‘Riverdale’ & ‘Nancy Drew’ Finales, HBO’s ‘BS High,’ ‘Invasion’ Returns
The CW bids farewell to Riverdale and Nancy Drew. HBO explores the bizarre tale of a high school that never was in BS High. The Apple TV+ sci-fi series Invasion picks up steam in Season 2.
Nancy Drew
Another end of a CW era as two of the more bizarre adaptations of pop-culture icons come to an end, signaling a programming sea change at the network. First, Nancy (Kennedy McMann) and her Drew Crew race one last time to save Horseshoe Bay from an evil fueled by its dark past. A shocking discovery seals the fate of her future with Ace (Alex Saxon).
Riverdale
And then it gets even weirder as Riverdale, the darkly subversive and revisionist twist on the Archie Comics gang, jumps forward from the 1950s to the present day as 86-year-old Betty (Lili Reinhart) relives her last day of Senior Year with her friends.
BS High
Oscar-winning directors Travon Free and Martin Desmond Roe (Two Distant Strangers) present one of the strangest sports stories of recent times, exploring the reality behind the fiction of the fraudulent Bishop Sycamore High School. BS High lived up to its name, achieving notoriety in 2021 when a nationally televised football game against IMG Academy turned into an embarrassing blowout. The fallout put the phony school and its shyster head coach Roy Johnson—and the entire football prep industry—under the media spotlight.
Invasion
Even by streaming standards, the first season of this lavishly produced sci-fi alien-invasion series from 2021 was often a painfully slow burn—with just enough jolts and an intriguing international focus to merit a second season. The action ramps up with a time jump of several months, as the alien invaders escalate their attack on Earth, sparking a human rebellion.
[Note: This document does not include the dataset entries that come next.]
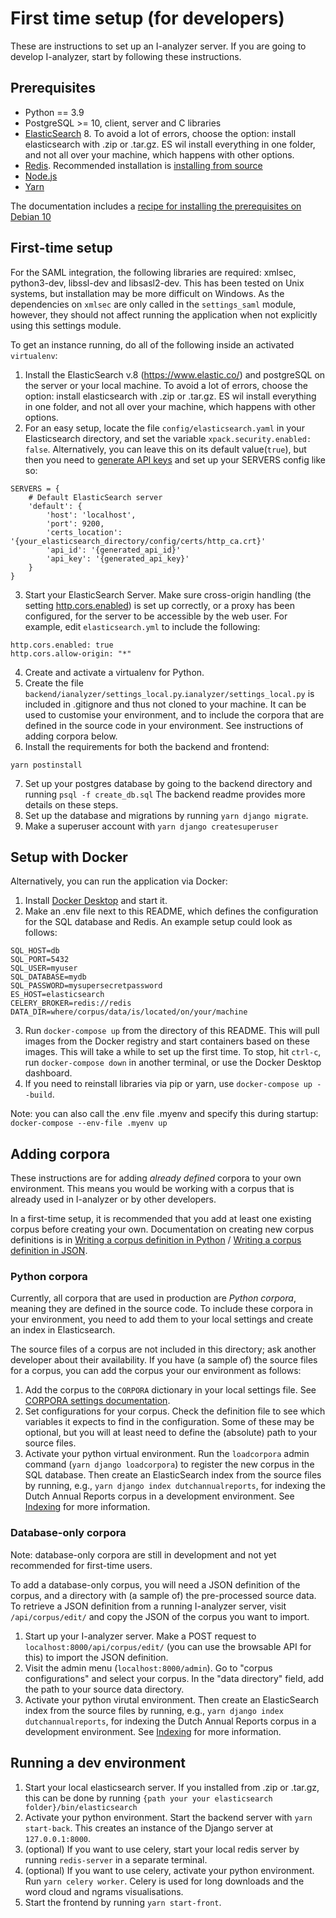 # First time setup (for developers)

These are instructions to set up an I-analyzer server. If you are going to develop I-analyzer, start by following these instructions.

## Prerequisites

* Python == 3.9
* PostgreSQL >= 10, client, server and C libraries
* [ElasticSearch](https://www.elastic.co/) 8. To avoid a lot of errors, choose the option: install elasticsearch with .zip or .tar.gz. ES wil install everything in one folder, and not all over your machine, which happens with other options.
* [Redis](https://www.redis.io/). Recommended installation is [installing from source](https://redis.io/docs/getting-started/installation/install-redis-from-source/)
* [Node.js](https://nodejs.org/)
* [Yarn](https://yarnpkg.com/)

The documentation includes a [recipe for installing the prerequisites on Debian 10](./documentation/Local-Debian-I-Analyzer-setup.md)

## First-time setup

For the SAML integration, the following libraries are required: xmlsec, python3-dev, libssl-dev and libsasl2-dev. This has been tested on Unix systems, but installation may be more difficult on Windows. As the dependencies on `xmlsec` are only called in the `settings_saml` module, however, they should not affect running the application when not explicitly using this settings module.

To get an instance running, do all of the following inside an activated `virtualenv`:

1. Install the ElasticSearch v.8 (https://www.elastic.co/) and postgreSQL on the server or your local machine. To avoid a lot of errors, choose the option: install elasticsearch with .zip or .tar.gz. ES wil install everything in one folder, and not all over your machine, which happens with other options.
2. For an easy setup, locate the file `config/elasticsearch.yaml` in your Elasticsearch directory, and set the variable `xpack.security.enabled: false`. Alternatively, you can leave this on its default value(`true`), but then you need to [generate API keys](https://www.elastic.co/guide/en/elasticsearch/reference/current/security-api-create-api-key.html) and set up your SERVERS config like so:
```
SERVERS = {
    # Default ElasticSearch server
    'default': {
        'host': 'localhost',
        'port': 9200,
        'certs_location': '{your_elasticsearch_directory/config/certs/http_ca.crt}'
        'api_id': '{generated_api_id}'
        'api_key': '{generated_api_key}'
    }
}
```
3. Start your ElasticSearch Server. Make sure cross-origin handling (the setting [http.cors.enabled](https://www.elastic.co/guide/en/elasticsearch/reference/current/modules-http.html)) is set up correctly, or a proxy has been configured, for the server to be accessible by the web user. For example, edit `elasticsearch.yml` to include the following:
```
http.cors.enabled: true
http.cors.allow-origin: "*"
```
4. Create and activate a virtualenv for Python.
5. Create the file `backend/ianalyzer/settings_local.py`.`ianalyzer/settings_local.py` is included in .gitignore and thus not cloned to your machine. It can be used to customise your environment, and to include the corpora that are defined in the source code in your environment. See instructions of adding corpora below.
6. Install the requirements for both the backend and frontend:
```
yarn postinstall
```
7. Set up your postgres database by going to the backend directory and running `psql -f create_db.sql`
The backend readme provides more details on these steps.
8. Set up the database and migrations by running `yarn django migrate`.
9. Make a superuser account with `yarn django createsuperuser`

## Setup with Docker
Alternatively, you can run the application via Docker:
1. Install [Docker Desktop](https://www.docker.com/products/docker-desktop/) and start it.
2. Make an .env file next to this README, which defines the configuration for the SQL database and Redis. An example setup could look as follows:
```
SQL_HOST=db
SQL_PORT=5432
SQL_USER=myuser
SQL_DATABASE=mydb
SQL_PASSWORD=mysupersecretpassword
ES_HOST=elasticsearch
CELERY_BROKER=redis://redis
DATA_DIR=where/corpus/data/is/located/on/your/machine
```
3. Run `docker-compose up` from the directory of this README. This will pull images from the Docker registry and start containers based on these images. This will take a while to set up the first time. To stop, hit `ctrl-c`, run `docker-compose down` in another terminal, or use the Docker Desktop dashboard.
4. If you need to reinstall libraries via pip or yarn, use `docker-compose up --build`.

Note: you can also call the .env file .myenv and specify this during startup:
`docker-compose --env-file .myenv up`


## Adding corpora

These instructions are for adding *already defined* corpora to your own environment. This means you would be working with a corpus that is already used in I-analyzer or by other developers.

In a first-time setup, it is recommended that you add at least one existing corpus before creating your own. Documentation on creating new corpus definitions is in [Writing a corpus definition in Python](./Writing-a-corpus-definition-in-Python.md) / [Writing a corpus definition in JSON](./Writing-a-corpus-definition-in-JSON.md).

### Python corpora

Currently, all corpora that are used in production are *Python corpora*, meaning they are defined in the source code. To include these corpora in your environment, you need to add them to your local settings and create an index in Elasticsearch.

The source files of a corpus are not included in this directory; ask another developer about their availability. If you have (a sample of) the source files for a corpus, you can add the corpus your our environment as follows:

1. Add the corpus to the `CORPORA` dictionary in your local settings file. See [CORPORA settings documentation](/documentation/Django-project-settings.md#corpora).
2. Set configurations for your corpus. Check the definition file to see which variables it expects to find in the configuration. Some of these may be optional, but you will at least need to define the (absolute) path to your source files.
3. Activate your python virtual environment. Run the `loadcorpora` admin command (`yarn django loadcorpora`) to register the new corpus in the SQL database. Then create an ElasticSearch index from the source files by running, e.g., `yarn django index dutchannualreports`, for indexing the Dutch Annual Reports corpus in a development environment. See [Indexing](documentation/Indexing-corpora.md) for more information.

### Database-only corpora

Note: database-only corpora are still in development and not yet recommended for first-time users.

To add a database-only corpus, you will need a JSON definition of the corpus, and a directory with (a sample of) the pre-processed source data. To retrieve a JSON definition from a running I-analyzer server, visit `/api/corpus/edit/` and copy the JSON of the corpus you want to import.

1. Start up your I-analyzer server. Make a POST request to `localhost:8000/api/corpus/edit/` (you can use the browsable API for this) to import the JSON definition.
2. Visit the admin menu (`localhost:8000/admin`). Go to "corpus configurations" and select your corpus. In the "data directory" field, add the path to your source data directory.
3. Activate your python virutal environment. Then create an ElasticSearch index from the source files by running, e.g., `yarn django index dutchannualreports`, for indexing the Dutch Annual Reports corpus in a development environment. See [Indexing](documentation/Indexing-corpora.md) for more information.


## Running a dev environment

1. Start your local elasticsearch server. If you installed from .zip or .tar.gz, this can be done by running `{path your your elasticsearch folder}/bin/elasticsearch`
2. Activate your python environment. Start the backend server with `yarn start-back`. This creates an instance of the Django server at `127.0.0.1:8000`.
3. (optional) If you want to use celery, start your local redis server by running `redis-server` in a separate terminal.
4. (optional) If you want to use celery, activate your python environment. Run `yarn celery worker`. Celery is used for long downloads and the word cloud and ngrams visualisations.
5. Start the frontend by running `yarn start-front`.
In the Season 2 opener, Mitsuki (Shioli Kutsuna) finds herself in the Amazon, being taken to an alien ship, while doctor/mother Aneesha (Golshifteh Farahani) finds refuge for her family with a group calling itself the Movement.
Reservation Dogs
What were the elders of Okern, Oklahoma like back in the day? Turns out they were just as confused and restless as the young heroes of this droll and poignant comedy about reservation life. The main cast is nowhere be seen in an episode that feels closer in experimental tone to FX’s Atlanta, transporting us back to 1976, when much younger versions of characters we’ve come to know and mostly love party, bicker and in one instance, experience a life-changing hallucination. Unless it’s real.
INSIDE WEDNESDAY TV:
- MasterChef: United Tastes of America (8/7c, Fox): A two-hour episode brings back the Mystery Box, as the remaining chefs try to make a gourmet treat out of Army rations. Then it’s time for the tag-team challenge.
- Abbott Elementary (8/7c, ABC): A four-episode binge from Season 2 includes the season opener on “Development Day,” and at 9/8c, the staff’s eventful trip to a teachers’ conference.
- Republican Primary Debate (9/8c, Fox News Channel and Fox Business Network): Eight GOP candidates for the presidential nomination square off in Milwaukee—but minus the front runner.
- Dr. Pimple Popper (9/8c, TLC): In the season finale, Dr. Sandra Lee deals with an extreme facial birthmark, a shoulder lump and bumps poking through a “man bun.” Followed by the season finale of My Strange Addiction: Still Addicted? (10/9c), where a raw meat fixation and adult breast-feeding are among the unusual behaviors on display.
- The Ultimatum: Marry or Move On (streaming on Netflix): If you need a reality TV show to tell you if you’re ready to tie the knot, you’re already in trouble. Regardless, a second season of the relationship experiment introduces five new couples in which one is eager to wed, the other not so sure, so they hook up with another partner from one of the other couples for a trial relationship. Sounds like a plan from hell. Hosts Nick and Vanessa Lachey observe the messy fallout. Launching with eight episodes, with the finale and reunion set for August 30.